Original 1: This movie is great!Amazing direction.
Normalized 1: This movie is great! Amazing direction.

Original 2: Wait...what?Really?
Normalized 2: Wait... what? Really?

Original 3: Incredible,unbelievable!Must watch.
Normalized 3: Incredible, unbelievable! Must watch.

Original 4: I loved it.The actors were amazing.
Normalized 4: I loved it. The actors were amazing.

Original 5: Terrible;no plot,no logic;just noise.
Normalized 5: Terrible; no plot, no logic; just noise.



### Test 3 – Nonsense Detection

This test evaluates the ability of the `Preprocessor` class to detect and flag **nonsensical or low-quality reviews**.

The implemented logic marks a review as *nonsense* if it satisfies one of the following conditions:
- The text is **too short** (e.g., fewer than 10 characters).
- The **ratio of alphabetic characters** to total characters is very low (e.g., dominated by symbols or numbers).

This filtering step is essential to discard meaningless entries that could negatively affect downstream tasks such as embedding generation or keyword extraction.

We isolate and apply only the **nonsense detection** module in this test, checking how it handles various inputs including:
- Empty strings  
- Symbol-only content  
- Short but meaningful phrases  
- Number-dominated text  

Each input is labeled as either `OK` (valid) or `NONSENSE` (to be discarded).


In [6]:
# Instantiate the Preprocessor
from preprocessing import Preprocessor
pre = Preprocessor()

# Test cases for nonsense detection
samples = [
    "!!!...??",               # Only punctuation
    "1234567890",             # Only numbers
    "Ok",                     # Too short
    "This is fine.",          # Valid sentence
    "....",                   # Dots only
    "!!!!????....",           # Random punctuation
    "The movie was good.",    # Proper review
    "👍🏻👍🏻👍🏻"                   # Emoticons only
]

# Apply nonsense detection logic
for i, sample in enumerate(samples, 1):
    result = pre.is_nonsense(sample)
    status = "NONSENSE" if result else "OK"
    print(f"Sample {i}: '{sample}' → {status}\n")


Sample 1: '!!!...??' → NONSENSE

Sample 2: '1234567890' → NONSENSE

Sample 3: 'Ok' → NONSENSE

Sample 4: 'This is fine.' → OK

Sample 5: '....' → NONSENSE

Sample 6: '!!!!????....' → NONSENSE

Sample 7: 'The movie was good.' → OK

Sample 8: '👍🏻👍🏻👍🏻' → NONSENSE



### Test 4 – Lemmatization

In this test, we evaluate the **lemmatization** capability of the `Preprocessor` class, implemented using `spaCy`.

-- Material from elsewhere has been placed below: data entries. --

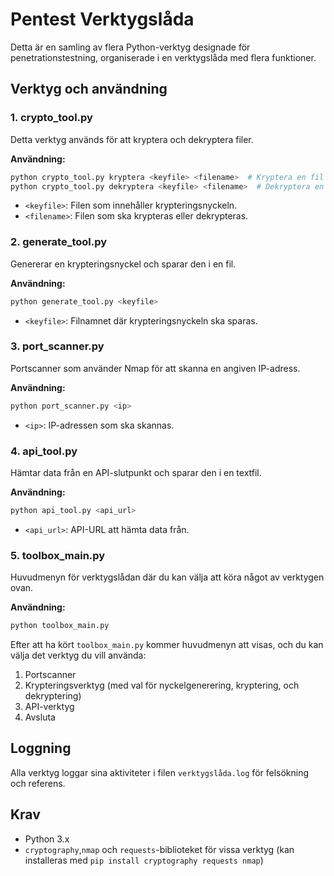 
# Pentest Verktygslåda

Detta är en samling av flera Python-verktyg designade för penetrationstestning, organiserade i en verktygslåda med flera funktioner.

## Verktyg och användning

### 1. crypto_tool.py
Detta verktyg används för att kryptera och dekryptera filer.

**Användning:**
```bash
python crypto_tool.py kryptera <keyfile> <filename>  # Kryptera en fil
python crypto_tool.py dekryptera <keyfile> <filename>  # Dekryptera en fil
```
- `<keyfile>`: Filen som innehåller krypteringsnyckeln.
- `<filename>`: Filen som ska krypteras eller dekrypteras.

### 2. generate_tool.py
Genererar en krypteringsnyckel och sparar den i en fil.

**Användning:**
```bash
python generate_tool.py <keyfile>
```
- `<keyfile>`: Filnamnet där krypteringsnyckeln ska sparas.

### 3. port_scanner.py
Portscanner som använder Nmap för att skanna en angiven IP-adress.

**Användning:**
```bash
python port_scanner.py <ip>
```
- `<ip>`: IP-adressen som ska skannas.

### 4. api_tool.py
Hämtar data från en API-slutpunkt och sparar den i en textfil.

**Användning:**
```bash
python api_tool.py <api_url>
```
- `<api_url>`: API-URL att hämta data från.

### 5. toolbox_main.py
Huvudmenyn för verktygslådan där du kan välja att köra något av verktygen ovan.

**Användning:**
```bash
python toolbox_main.py
```
Efter att ha kört `toolbox_main.py` kommer huvudmenyn att visas, och du kan välja det verktyg du vill använda:

1. Portscanner
2. Krypteringsverktyg (med val för nyckelgenerering, kryptering, och dekryptering)
3. API-verktyg
4. Avsluta

## Loggning
Alla verktyg loggar sina aktiviteter i filen `verktygslåda.log` för felsökning och referens.

## Krav
- Python 3.x
- `cryptography`,`nmap` och `requests`-biblioteket för vissa verktyg (kan installeras med `pip install cryptography requests nmap`)

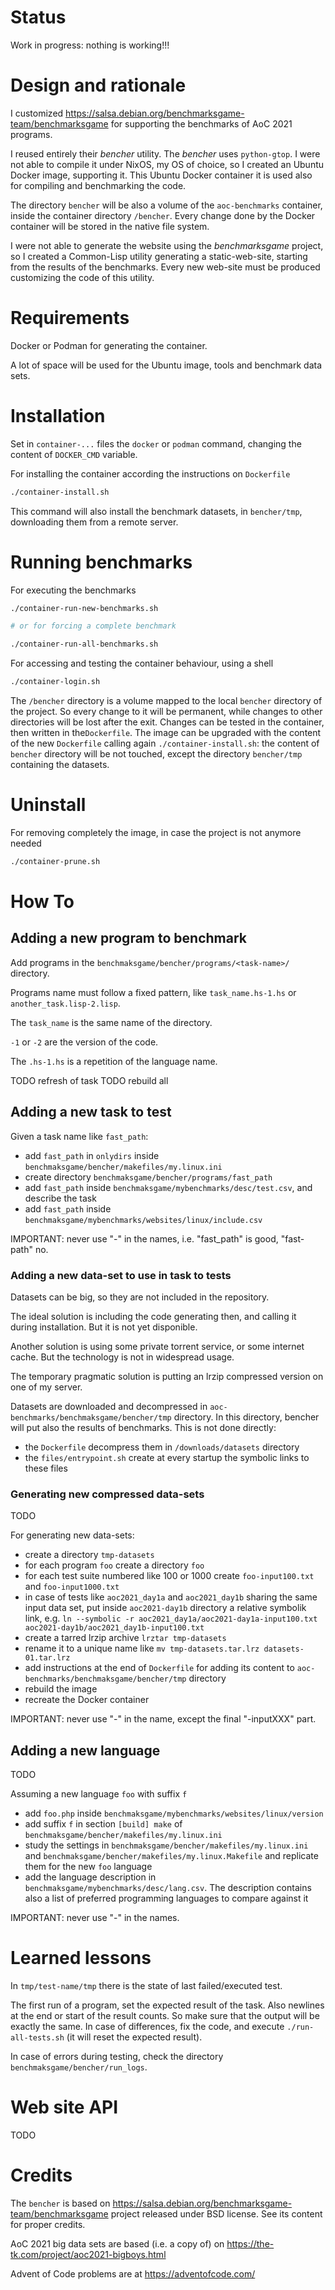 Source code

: # Status

Work in progress: nothing is working!!!

# Design and rationale

I customized https://salsa.debian.org/benchmarksgame-team/benchmarksgame for supporting the benchmarks of AoC 2021 programs.

I reused entirely their *bencher* utility. The *bencher* uses ``python-gtop``. I were not able to compile it under NixOS, my OS of choice, so I created an Ubuntu Docker image, supporting it. This Ubuntu Docker container it is used also for compiling and benchmarking the code.

The directory ``bencher`` will be also a volume of the ``aoc-benchmarks`` container, inside the container directory ``/bencher``. Every change done by the Docker container will be stored in the native file system.

I were not able to generate the website using the *benchmarksgame* project, so I created a Common-Lisp utility generating a static-web-site, starting from the results of the benchmarks. Every new web-site must be produced customizing the code of this utility.

# Requirements

Docker or Podman for generating the container.

A lot of space will be used for the Ubuntu image, tools and benchmark data sets.

# Installation

Set in ``container-...`` files the ``docker`` or ``podman`` command, changing the content of ``DOCKER_CMD`` variable.

For installing the container according the instructions on ``Dockerfile``

``` sh
./container-install.sh
```

This command will also install the benchmark datasets, in ``bencher/tmp``, downloading them from a remote server.

# Running benchmarks

For executing the benchmarks

``` sh
./container-run-new-benchmarks.sh

# or for forcing a complete benchmark

./container-run-all-benchmarks.sh  
```

For accessing and testing the container behaviour, using a shell

``` sh
./container-login.sh
```

The ``/bencher`` directory is a volume mapped to the local ``bencher`` directory of the project. So every change to it will be permanent, while changes to other directories will be lost after the exit. Changes can be tested in the container, then written in the``Dockerfile``. The image can be upgraded with the content of the new ``Dockerfile`` calling again ``./container-install.sh``: the content of ``bencher`` directory will be not touched, except the directory ``bencher/tmp`` containing the datasets.

# Uninstall

For removing completely the image, in case the project is not anymore needed

``` sh
./container-prune.sh
```

# How To

## Adding a new program to benchmark

Add programs in the ``benchmaksgame/bencher/programs/<task-name>/`` directory.

Programs name must follow a fixed pattern, like ``task_name.hs-1.hs`` or ``another_task.lisp-2.lisp``.

The ``task_name`` is the same name of the directory.

``-1`` or ``-2`` are the version of the code.

The ``.hs-1.hs`` is a repetition of the language name.

TODO refresh of task
TODO rebuild all

## Adding a new task to test

Given a task name like ``fast_path``:

* add ``fast_path`` in ``onlydirs`` inside ``benchmaksgame/bencher/makefiles/my.linux.ini``
* create directory ``benchmaksgame/bencher/programs/fast_path``
* add ``fast_path`` inside ``benchmaksgame/mybenchmarks/desc/test.csv``, and describe the task
* add ``fast_path`` inside ``benchmaksgame/mybenchmarks/websites/linux/include.csv``

IMPORTANT: never use "-" in the names, i.e. "fast_path" is good, "fast-path" no.

### Adding a new data-set to use in task to tests

Datasets can be big, so they are not included in the repository.

The ideal solution is including the code generating then, and calling it during installation. But it is not yet disponible.

Another solution is using some private torrent service, or some internet cache. But the technology is not in widespread usage.

The temporary pragmatic solution is putting an lrzip compressed version on one of my server. 

Datasets are downloaded and decompressed in ``aoc-benchmarks/benchmaksgame/bencher/tmp`` directory. In this directory, bencher will put also the results of benchmarks. This is not done directly:

* the ``Dockerfile`` decompress them in ``/downloads/datasets`` directory
* the ``files/entrypoint.sh`` create at every startup the symbolic links to these files

### Generating new compressed data-sets

TODO

For generating new data-sets:

* create a directory ``tmp-datasets``
* for each program ``foo`` create a directory ``foo``
* for each test suite numbered like 100 or 1000 create ``foo-input100.txt`` and ``foo-input1000.txt``
* in case of tests like ``aoc2021_day1a`` and ``aoc2021_day1b`` sharing the same input data set, put inside ``aoc2021-day1b`` directory a relative symbolik link, e.g. ``ln --symbolic -r aoc2021_day1a/aoc2021-day1a-input100.txt aoc2021-day1b/aoc2021_day1b-input100.txt``
* create a tarred lrzip archive ``lrztar tmp-datasets``
* rename it to a unique name like ``mv tmp-datasets.tar.lrz datasets-01.tar.lrz``
* add instructions at the end of ``Dockerfile`` for adding its content to ``aoc-benchmarks/benchmaksgame/bencher/tmp`` directory
* rebuild the image
* recreate the Docker container

IMPORTANT: never use "-" in the name, except the final "-inputXXX" part.

## Adding a new language

TODO

Assuming a new language ``foo`` with suffix ``f``

* add ``foo.php`` inside ``benchmaksgame/mybenchmarks/websites/linux/version``
* add suffix ``f`` in section ``[build] make`` of ``benchmaksgame/bencher/makefiles/my.linux.ini``
* study the settings in ``benchmaksgame/bencher/makefiles/my.linux.ini`` and ``benchmaksgame/bencher/makefiles/my.linux.Makefile`` and replicate them for the new ``foo`` language
* add the language description in ``benchmaksgame/mybenchmarks/desc/lang.csv``. The description contains also a list of preferred programming languages to compare against it

IMPORTANT: never use "-" in the names.

# Learned lessons

In ``tmp/test-name/tmp`` there is the state of last failed/executed test.

The first run of a program, set the expected result of the task. Also newlines at the end or start of the result counts. So make sure that the output will be exactly the same. In case of differences, fix the code, and execute ``./run-all-tests.sh`` (it will reset the expected result).

In case of errors during testing, check the directory ``benchmaksgame/bencher/run_logs``.

# Web site API

TODO

# Credits

The ``bencher`` is based on https://salsa.debian.org/benchmarksgame-team/benchmarksgame project released under BSD license. See its content for proper credits.

AoC 2021 big data sets are based (i.e. a copy of) on https://the-tk.com/project/aoc2021-bigboys.html

Advent of Code problems are at https://adventofcode.com/
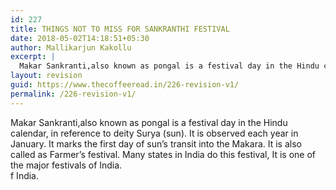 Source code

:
 ```yaml
---
id: 227
title: THINGS NOT TO MISS FOR SANKRANTHI FESTIVAL
date: 2018-05-02T14:18:51+05:30
author: Mallikarjun Kakollu
excerpt: |
  Makar Sankranti,also known as pongal is a festival day in the Hindu calendar, in reference to deity Surya (sun). It is observed each year in January. It marks the first day of sun's transit into the Makara. It is also called as Farmer's festival. Many states in India do this festival, It is one of the major festivals of India.
layout: revision
guid: https://www.thecoffeeread.in/226-revision-v1/
permalink: /226-revision-v1/
---
```

Makar Sankranti,also known as pongal is a festival day in the Hindu calendar, in reference to deity Surya (sun). It is observed each year in January. It marks the first day of sun&#8217;s transit into the Makara. It is also called as Farmer&#8217;s festival. Many states in India do this festival, It is one of the major festivals of India.  
f India. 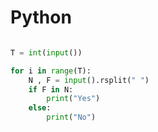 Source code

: 
<h1> Python </h1>

```python

T = int(input())

for i in range(T):
    N , F = input().rsplit(" ")
    if F in N:
        print("Yes")
    else:
        print("No")
```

Lemmatization is the process of reducing words to their base or dictionary form (lemma), which helps normalize textual data. For instance:
- `"running"` → `"run"`
- `"cars"` → `"car"`
- `"was"` → `"be"`

This normalization is critical for downstream NLP tasks such as:
- Keyword extraction
- Embedding generation
- Clustering or classification

In this test, we apply **only the lemmatization step**, using a variety of phrases containing inflected forms of verbs and nouns, and inspect whether the transformations are performed correctly.

In [7]:
# Sample sentences with inflected forms
lemmatization_samples = [
    "The cats are running in the gardens.",
    "She was eating apples.",
    "They have been thinking about it.",
    "He walks, talks, and smiles.",
    "Children played with toys yesterday."
]

# Apply lemmatization
print("=== Lemmatization Test ===")
for i, text in enumerate(lemmatization_samples, 1):
    result = pre.lemmatize_text(text)
    print(f"Sample {i}:\nOriginal    → {text}\nLemmatized  → {result}\n")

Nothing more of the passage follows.